Stored data entries
________

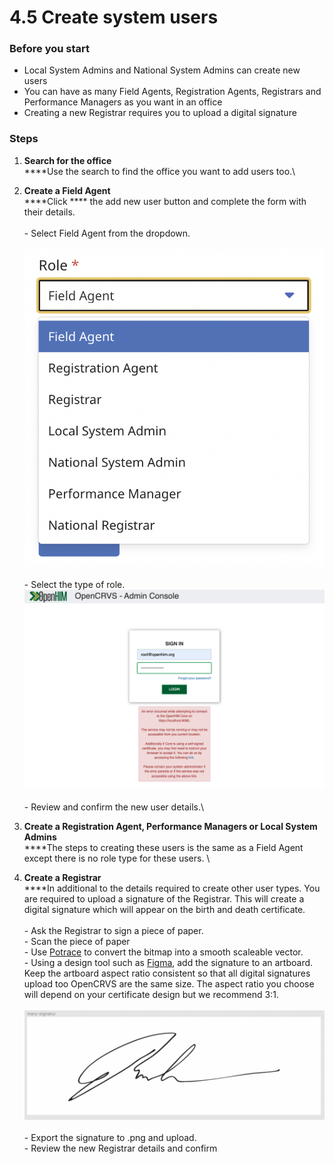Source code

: # 4.5 Create system users

### Before you start

* Local System Admins and National System Admins can create new users
* You can have as many Field Agents, Registration Agents, Registrars and Performance Managers as you want in an office
* Creating a new Registrar requires you to upload a digital signature

### Steps

1. **Search for the office**\
   ****Use the search to find the office you want to add users too.\

2. **Create a Field Agent**\
   ****Click **** the add new user button and complete the form with their details. \
   \
   \- Select Field Agent from the dropdown. \
   \
   ![](<../../.gitbook/assets/image (4) (1).png>)\
   \
   \- Select the type of role.\
   ![](<../../.gitbook/assets/image (7).png>)\
   \
   \- Review and confirm the new user details.\

3. **Create a Registration Agent, Performance Managers or Local System Admins**\
   ****The steps to creating these users is the same as a Field Agent except there is no role type for these users. \

4. **Create a Registrar**\
   ****In additional to the details required to create other user types. You are required to upload a signature of the Registrar. This will create a digital signature which will appear on the birth and death certificate. \
   \
   \- Ask the Registrar to sign a piece of paper. \
   \- Scan the piece of paper\
   \- Use [Potrace](http://potrace.sourceforge.net/) to convert the bitmap into a smooth scaleable vector.\
   \- Using a design tool such as [Figma](https://www.figma.com), add the signature to an artboard. Keep the artboard aspect ratio consistent so that all digital signatures upload too OpenCRVS are the same size. The aspect ratio you choose will depend on your certificate design but we recommend 3:1. \
   \
   ![](<../../.gitbook/assets/image (4).png>)\
   \
   \- Export the signature to .png and upload. \
   \- Review the new Registrar details and confirm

________

GOAL OF THE EXERCISE
Scan the records above, count the lines with "details" in them, and give only the number.

WRITTEN REPLY
4